Segment Start: RECORDS TO USE
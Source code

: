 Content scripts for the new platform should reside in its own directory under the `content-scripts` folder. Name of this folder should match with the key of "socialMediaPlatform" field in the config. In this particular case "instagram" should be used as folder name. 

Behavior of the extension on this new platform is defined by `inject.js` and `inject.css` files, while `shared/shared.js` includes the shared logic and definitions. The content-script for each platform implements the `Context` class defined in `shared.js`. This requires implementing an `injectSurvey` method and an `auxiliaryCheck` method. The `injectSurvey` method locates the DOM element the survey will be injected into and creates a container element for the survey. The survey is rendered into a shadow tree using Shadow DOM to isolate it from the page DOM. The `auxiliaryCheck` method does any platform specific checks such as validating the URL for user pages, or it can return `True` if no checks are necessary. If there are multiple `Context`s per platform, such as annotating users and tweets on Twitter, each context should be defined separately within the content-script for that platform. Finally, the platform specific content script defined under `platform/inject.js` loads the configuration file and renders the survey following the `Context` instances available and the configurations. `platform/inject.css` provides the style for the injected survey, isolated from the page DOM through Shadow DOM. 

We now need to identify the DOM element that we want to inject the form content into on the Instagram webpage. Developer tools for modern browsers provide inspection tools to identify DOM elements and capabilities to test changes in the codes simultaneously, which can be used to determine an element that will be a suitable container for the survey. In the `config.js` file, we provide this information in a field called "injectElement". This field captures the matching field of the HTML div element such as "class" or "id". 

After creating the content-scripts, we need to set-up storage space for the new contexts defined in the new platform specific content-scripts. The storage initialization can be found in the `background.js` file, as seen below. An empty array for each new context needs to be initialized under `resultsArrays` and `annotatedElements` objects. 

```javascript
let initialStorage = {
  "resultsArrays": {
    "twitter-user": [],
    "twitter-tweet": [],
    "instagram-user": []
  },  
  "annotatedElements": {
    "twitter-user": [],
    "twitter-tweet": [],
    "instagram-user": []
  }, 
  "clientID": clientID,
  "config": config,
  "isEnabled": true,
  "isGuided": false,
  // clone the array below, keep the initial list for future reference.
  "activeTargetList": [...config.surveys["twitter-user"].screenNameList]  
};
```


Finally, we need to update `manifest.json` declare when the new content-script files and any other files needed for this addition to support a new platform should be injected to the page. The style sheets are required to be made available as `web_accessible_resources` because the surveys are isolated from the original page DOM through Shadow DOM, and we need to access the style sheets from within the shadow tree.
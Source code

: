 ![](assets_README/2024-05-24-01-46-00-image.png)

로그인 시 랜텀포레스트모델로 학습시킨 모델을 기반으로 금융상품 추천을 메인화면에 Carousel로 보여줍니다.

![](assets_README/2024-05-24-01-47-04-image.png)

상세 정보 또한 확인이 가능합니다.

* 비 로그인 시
Segment End: RECORDS TO USE
### DESCRIPTION OF THE TASK:
Your job is to copy out every line from the records above that has the word "below".

### RESULT OF THE EXERCISE:
After creating the content-scripts, we need to set-up storage space for the new contexts defined in the new platform specific content-scripts. The storage initialization can be found in the `background.js` file, as seen below. An empty array for each new context needs to be initialized under `resultsArrays` and `annotatedElements` objects. 
  // clone the array below, keep the initial list for future reference.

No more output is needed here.